I will make sure you never work in this hospital, you have made me (the instructor) look so bad this rotation.
Nursing is not for cry babies, and if you complain to your floor manager, you will find yourself out of a job.

A new nursing school graduate's first job will likely be on a hospital critical care unit taking care of anywhere from 4 to 6 patients. If the hospital has a Magnet rating, the new nurse will probably have no more than four patients. During the orientation period, the preceptor may be great or be a bully who ignores and or puts down the new hire regardless of how well they perform. If the new hire should complain to the floor manager, the bully and his or her cronies may retaliate. If a new hire does end up in a job where the coworkers do get along, consider it a blessing.

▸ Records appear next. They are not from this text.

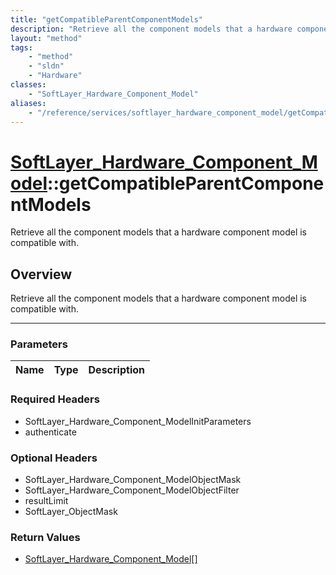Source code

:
 ```yaml
---
title: "getCompatibleParentComponentModels"
description: "Retrieve all the component models that a hardware component model is compatible with."
layout: "method"
tags:
    - "method"
    - "sldn"
    - "Hardware"
classes:
    - "SoftLayer_Hardware_Component_Model"
aliases:
    - "/reference/services/softlayer_hardware_component_model/getCompatibleParentComponentModels"
---
```

# [SoftLayer_Hardware_Component_Model](/reference/services/SoftLayer_Hardware_Component_Model)::getCompatibleParentComponentModels


Retrieve all the component models that a hardware component model is compatible with.


## Overview 
Retrieve all the component models that a hardware component model is compatible with.

-----

### Parameters 
|Name | Type | Description |
| --- | --- | --- |


### Required Headers
* SoftLayer_Hardware_Component_ModelInitParameters
* authenticate


### Optional Headers
* SoftLayer_Hardware_Component_ModelObjectMask
* SoftLayer_Hardware_Component_ModelObjectFilter
* resultLimit
* SoftLayer_ObjectMask

### Return Values
* <a href='/reference/datatypes/SoftLayer_Hardware_Component_Model'>SoftLayer_Hardware_Component_Model[] </a>




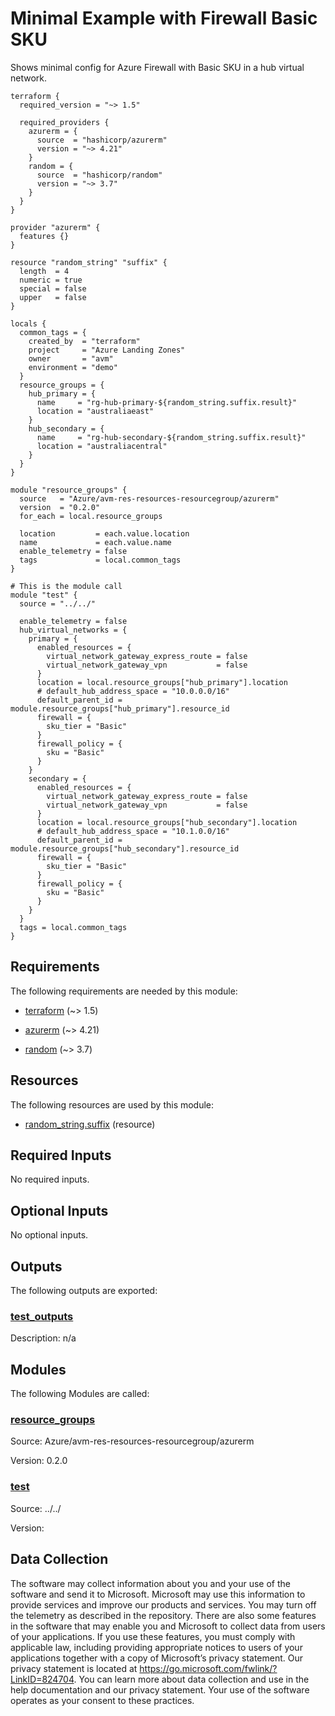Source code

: <!-- BEGIN_TF_DOCS -->
<!-- Code generated by terraform-docs. DO NOT EDIT. -->
# Minimal Example with Firewall Basic SKU

Shows minimal config for Azure Firewall with Basic SKU in a hub virtual network.

```hcl
terraform {
  required_version = "~> 1.5"

  required_providers {
    azurerm = {
      source  = "hashicorp/azurerm"
      version = "~> 4.21"
    }
    random = {
      source  = "hashicorp/random"
      version = "~> 3.7"
    }
  }
}

provider "azurerm" {
  features {}
}

resource "random_string" "suffix" {
  length  = 4
  numeric = true
  special = false
  upper   = false
}

locals {
  common_tags = {
    created_by  = "terraform"
    project     = "Azure Landing Zones"
    owner       = "avm"
    environment = "demo"
  }
  resource_groups = {
    hub_primary = {
      name     = "rg-hub-primary-${random_string.suffix.result}"
      location = "australiaeast"
    }
    hub_secondary = {
      name     = "rg-hub-secondary-${random_string.suffix.result}"
      location = "australiacentral"
    }
  }
}

module "resource_groups" {
  source   = "Azure/avm-res-resources-resourcegroup/azurerm"
  version  = "0.2.0"
  for_each = local.resource_groups

  location         = each.value.location
  name             = each.value.name
  enable_telemetry = false
  tags             = local.common_tags
}

# This is the module call
module "test" {
  source = "../../"

  enable_telemetry = false
  hub_virtual_networks = {
    primary = {
      enabled_resources = {
        virtual_network_gateway_express_route = false
        virtual_network_gateway_vpn           = false
      }
      location = local.resource_groups["hub_primary"].location
      # default_hub_address_space = "10.0.0.0/16"
      default_parent_id = module.resource_groups["hub_primary"].resource_id
      firewall = {
        sku_tier = "Basic"
      }
      firewall_policy = {
        sku = "Basic"
      }
    }
    secondary = {
      enabled_resources = {
        virtual_network_gateway_express_route = false
        virtual_network_gateway_vpn           = false
      }
      location = local.resource_groups["hub_secondary"].location
      # default_hub_address_space = "10.1.0.0/16"
      default_parent_id = module.resource_groups["hub_secondary"].resource_id
      firewall = {
        sku_tier = "Basic"
      }
      firewall_policy = {
        sku = "Basic"
      }
    }
  }
  tags = local.common_tags
}
```

<!-- markdownlint-disable MD033 -->
## Requirements

The following requirements are needed by this module:

- <a name="requirement_terraform"></a> [terraform](#requirement\_terraform) (~> 1.5)

- <a name="requirement_azurerm"></a> [azurerm](#requirement\_azurerm) (~> 4.21)

- <a name="requirement_random"></a> [random](#requirement\_random) (~> 3.7)

## Resources

The following resources are used by this module:

- [random_string.suffix](https://registry.terraform.io/providers/hashicorp/random/latest/docs/resources/string) (resource)

<!-- markdownlint-disable MD013 -->
## Required Inputs

No required inputs.

## Optional Inputs

No optional inputs.

## Outputs

The following outputs are exported:

### <a name="output_test_outputs"></a> [test\_outputs](#output\_test\_outputs)

Description: n/a

## Modules

The following Modules are called:

### <a name="module_resource_groups"></a> [resource\_groups](#module\_resource\_groups)

Source: Azure/avm-res-resources-resourcegroup/azurerm

Version: 0.2.0

### <a name="module_test"></a> [test](#module\_test)

Source: ../../

Version:

<!-- markdownlint-disable-next-line MD041 -->
## Data Collection

The software may collect information about you and your use of the software and send it to Microsoft. Microsoft may use this information to provide services and improve our products and services. You may turn off the telemetry as described in the repository. There are also some features in the software that may enable you and Microsoft to collect data from users of your applications. If you use these features, you must comply with applicable law, including providing appropriate notices to users of your applications together with a copy of Microsoft’s privacy statement. Our privacy statement is located at <https://go.microsoft.com/fwlink/?LinkID=824704>. You can learn more about data collection and use in the help documentation and our privacy statement. Your use of the software operates as your consent to these practices.
<!-- END_TF_DOCS -->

Many times, the first year of a nursing job is the hardest as it can take that long to become accustom to the hectic work load. Some new nurses have no problem adjusting and others do. The first year is where the new nurse decides if they are going to stay with nursing or leave. That is one of the reasons there is a high turnover, and nursing shortage. The stress alone can cause a new nurse to turn to alcohol and drugs for the first time in their lives. Unlike being in nursing school where the student has the protection of a clinical instructor, in the workplace a nurse is on their own and responsible for everything that happens in their patient care. And if the nurse is working three to four straight 12 hour shifts and is tired, mistakes start to happen. And depending upon the mistakes it can cost a new hire their job or land them in a lawsuit. This is why new hires need to have their own malpractice insurance. The rumor about if the nurse has their own malpractice insurance the more likely they will get sued is not true. If the nursing student can survive schooling and the first year on the job, they should have a good career. Remember, nursing is a calling and when called the nurse has to perform and excel.